As a condition of that untabling, the developer was required to hold a community meeting ahead of the public hearing March JPA Chief Executive Officer Grace Martin said in an email to The Riverside Record

“At the March 5 commission meeting, the applicant spoke during public comments and asked that their project be untabled, and they promised the commission that they would host a community meeting to inform the public of the changes to their project, if the project was untabled,” Martin said. “The project was untabled that day and the applicant scheduled their outreach meeting with the community which they held at the March Field Air Museum.”

Martin said that while the March JPA was “not informed” about what the meeting would entail, the agency shared the flier and promoted the meeting on social media to increase public awareness.

“On April 8, the developer had a community meeting, which was just a dog and pony show,” Jen Larratt-Smith, chair of Riverside Neighbors Opposing Warehouses (R-NOW), said. “They had their little bullet points, and if you asked them any questions, they wouldn’t go any deeper than that.”

The updated project, now called the March Innovation HUB on a new website promoting the development, will feature 20% less building space, 42% more open space, a 110% increase in buffer space, a 38% reduction in traffic, a 35% reduction in emissions and added research and tech.

“In trying to think what to do there, what to make it different and also what could have positive impact on the region, we did a lot of work,” Lewis said. “One of the things we’d heard from a number of stakeholders was that there’s a lot of good research going on, there’s a lot of good innovation and entrepreneurship going on, but there’s not one sort of campus…where like minded people could locate.”

Lewis said it was his hope to be able to work with area universities and colleges, as well as the city of Riverside’s Community and Economic Development Department, to create a hub of technology and innovation that brings together research and industry in one central location.

“These are things that I’m really interested in, that we hope to do on this campus,” he said.

Swipe to compare the original land use plan on the left, submitted in August 2022, and the updated land use plan on the right, submitted last month. (Courtesy Meridian Park LLC)

What hasn’t changed is the proposed footprint of the warehouse component of the project, which still includes three separate buildings — one that’s 59.55 acres, another that’s 56.25 acres and the final that’s 27.51 acres — according to plans posted on the March JPA page for the Meridian West Campus – Upper Plateau project.

“The thing we’ve been telling the community, and that the community has said to the JPA, is that this is the same project,” Larratt-Smith said. “Not one square inch of warehouses is different.

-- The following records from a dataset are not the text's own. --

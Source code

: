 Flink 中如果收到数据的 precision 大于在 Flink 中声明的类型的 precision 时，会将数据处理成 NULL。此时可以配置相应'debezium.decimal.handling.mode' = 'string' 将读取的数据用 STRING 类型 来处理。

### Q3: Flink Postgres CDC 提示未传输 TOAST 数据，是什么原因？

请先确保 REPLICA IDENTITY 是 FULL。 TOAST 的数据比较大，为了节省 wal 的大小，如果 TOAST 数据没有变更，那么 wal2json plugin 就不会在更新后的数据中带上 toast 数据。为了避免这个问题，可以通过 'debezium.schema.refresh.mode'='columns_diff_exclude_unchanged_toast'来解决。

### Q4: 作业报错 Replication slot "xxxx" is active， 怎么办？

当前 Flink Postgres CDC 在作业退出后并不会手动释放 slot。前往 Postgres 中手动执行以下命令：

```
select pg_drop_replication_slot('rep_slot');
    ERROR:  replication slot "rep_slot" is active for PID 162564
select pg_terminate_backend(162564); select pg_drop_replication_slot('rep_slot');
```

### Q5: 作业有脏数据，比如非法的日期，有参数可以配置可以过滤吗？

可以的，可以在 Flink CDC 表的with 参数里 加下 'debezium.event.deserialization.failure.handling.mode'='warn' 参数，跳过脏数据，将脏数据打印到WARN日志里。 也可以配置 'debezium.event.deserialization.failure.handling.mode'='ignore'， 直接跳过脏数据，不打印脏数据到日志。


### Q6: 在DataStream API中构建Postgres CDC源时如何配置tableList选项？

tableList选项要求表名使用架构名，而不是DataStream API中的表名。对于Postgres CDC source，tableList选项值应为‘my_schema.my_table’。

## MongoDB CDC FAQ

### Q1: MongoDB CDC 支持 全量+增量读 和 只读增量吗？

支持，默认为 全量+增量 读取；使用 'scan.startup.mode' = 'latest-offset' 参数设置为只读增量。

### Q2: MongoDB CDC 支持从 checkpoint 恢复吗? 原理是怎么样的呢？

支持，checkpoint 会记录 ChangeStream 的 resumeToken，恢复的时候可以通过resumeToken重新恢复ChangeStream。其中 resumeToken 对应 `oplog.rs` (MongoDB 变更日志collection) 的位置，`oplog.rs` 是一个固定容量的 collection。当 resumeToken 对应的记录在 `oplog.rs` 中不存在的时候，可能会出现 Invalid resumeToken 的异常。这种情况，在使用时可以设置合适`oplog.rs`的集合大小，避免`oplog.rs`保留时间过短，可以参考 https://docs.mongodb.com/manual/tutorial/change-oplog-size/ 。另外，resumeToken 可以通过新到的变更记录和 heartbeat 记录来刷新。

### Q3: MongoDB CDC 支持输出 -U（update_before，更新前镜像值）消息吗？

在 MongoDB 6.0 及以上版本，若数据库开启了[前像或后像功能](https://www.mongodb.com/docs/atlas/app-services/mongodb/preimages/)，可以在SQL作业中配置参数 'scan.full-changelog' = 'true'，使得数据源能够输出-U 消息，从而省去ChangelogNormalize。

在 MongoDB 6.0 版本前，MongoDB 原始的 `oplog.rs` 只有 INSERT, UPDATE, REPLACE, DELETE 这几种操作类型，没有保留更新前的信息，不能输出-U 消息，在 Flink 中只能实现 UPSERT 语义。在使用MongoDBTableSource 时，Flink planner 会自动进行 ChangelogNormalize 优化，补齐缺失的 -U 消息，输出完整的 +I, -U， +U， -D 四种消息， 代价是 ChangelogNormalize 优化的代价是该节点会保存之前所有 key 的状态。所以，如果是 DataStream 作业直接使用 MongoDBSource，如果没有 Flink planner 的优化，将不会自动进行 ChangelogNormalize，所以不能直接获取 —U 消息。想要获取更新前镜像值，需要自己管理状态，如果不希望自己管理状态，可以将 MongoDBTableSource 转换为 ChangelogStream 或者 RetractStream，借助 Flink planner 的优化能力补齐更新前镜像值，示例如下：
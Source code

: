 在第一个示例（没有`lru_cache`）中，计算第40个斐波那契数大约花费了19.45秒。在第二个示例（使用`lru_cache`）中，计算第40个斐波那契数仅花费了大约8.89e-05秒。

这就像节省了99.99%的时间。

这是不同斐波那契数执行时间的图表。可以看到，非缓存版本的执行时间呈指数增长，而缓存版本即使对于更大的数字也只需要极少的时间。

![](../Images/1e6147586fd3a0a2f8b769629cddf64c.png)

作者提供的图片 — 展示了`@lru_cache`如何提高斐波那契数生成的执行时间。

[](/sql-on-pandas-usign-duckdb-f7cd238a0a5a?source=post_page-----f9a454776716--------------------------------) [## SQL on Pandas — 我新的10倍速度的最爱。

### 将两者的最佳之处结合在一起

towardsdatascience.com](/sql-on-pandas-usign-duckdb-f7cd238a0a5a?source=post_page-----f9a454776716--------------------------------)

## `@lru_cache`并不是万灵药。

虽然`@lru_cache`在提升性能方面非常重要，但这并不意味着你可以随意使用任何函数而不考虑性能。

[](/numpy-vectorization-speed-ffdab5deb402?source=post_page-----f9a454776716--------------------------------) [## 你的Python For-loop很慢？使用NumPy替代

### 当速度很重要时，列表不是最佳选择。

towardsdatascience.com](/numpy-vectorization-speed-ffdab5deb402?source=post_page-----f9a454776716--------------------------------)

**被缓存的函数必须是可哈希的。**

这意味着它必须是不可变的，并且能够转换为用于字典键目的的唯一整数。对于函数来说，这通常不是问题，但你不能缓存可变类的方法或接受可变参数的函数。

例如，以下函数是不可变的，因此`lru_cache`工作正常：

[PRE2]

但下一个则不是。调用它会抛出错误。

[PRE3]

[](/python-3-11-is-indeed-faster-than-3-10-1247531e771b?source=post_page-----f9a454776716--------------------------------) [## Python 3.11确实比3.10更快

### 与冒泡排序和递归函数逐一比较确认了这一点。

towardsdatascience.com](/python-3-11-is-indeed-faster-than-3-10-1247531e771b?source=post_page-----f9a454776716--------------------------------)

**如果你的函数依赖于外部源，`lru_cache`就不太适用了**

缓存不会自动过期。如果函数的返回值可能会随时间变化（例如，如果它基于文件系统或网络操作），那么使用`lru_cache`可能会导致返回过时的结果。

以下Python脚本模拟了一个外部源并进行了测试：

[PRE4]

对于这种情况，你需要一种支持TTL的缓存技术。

The original plan had 143 acres of industrial [buildings], and this plan has 143 acres of industrial [buildings].”

What has changed is the amount of land being proposed for business park or mixed-use development, creating additional opportunities for open space.

“They had no commitment to actually build any of that stuff on the periphery anyway,” Mike McCarthy, vice chair of R-NOW, said. “The only thing that they committed to building as part of their payment schedule is just the mega warehouses.”

The website also promotes some of the project’s community benefits, including the creation of 3,100 permanent jobs, a new fire station, a new community park that’s up to 60 acres, and 578 acres of conservation land and open space. 

“It’s clear there are a number of people who are vehemently opposed to this development, but we have found that there are people who support it and see that there’s jobs and there’s benefits, because that will help pay for the parks and some of the infrastructure,” Lewis said.

But the members of R-NOW said the benefits were being presented without needed context.

“Advertising the park as a benefit is disingenuous, because they owed us that part 20 years ago under a previous agreement,” Andrew Silva, of R-NOW, said. “It’s got nothing to do with this project.”

“Same with the open space,” McCarthy added. “The conservation easement, 498 acres of the 578 acres they promise [in the proposal], is existing settlement agreement obligations, so 87% of it is required for them to be able to develop it all.”

For now, the members of R-NOW said they were mobilizing to get people to attend next month’s public hearing on the project, though they’re cautiously optimistic.

“We feel like there’s a lot of political momentum against warehouses right now, in addition to economic momentum,” McCarthy said.

“Our focus is getting as many people out there as we can,” Larratt-Smith said. “We know that we have community support behind us, that nobody wants these warehouses, so we’re trying to get hundreds of people out there again.”

The public hearing is set for 6:30 p.m. May 12 at the Riverside County Administrative Center, 4080 Lemon St. in Riverside. A full agenda for the meeting will be posted to the March JPA website at least 72 hours in advance.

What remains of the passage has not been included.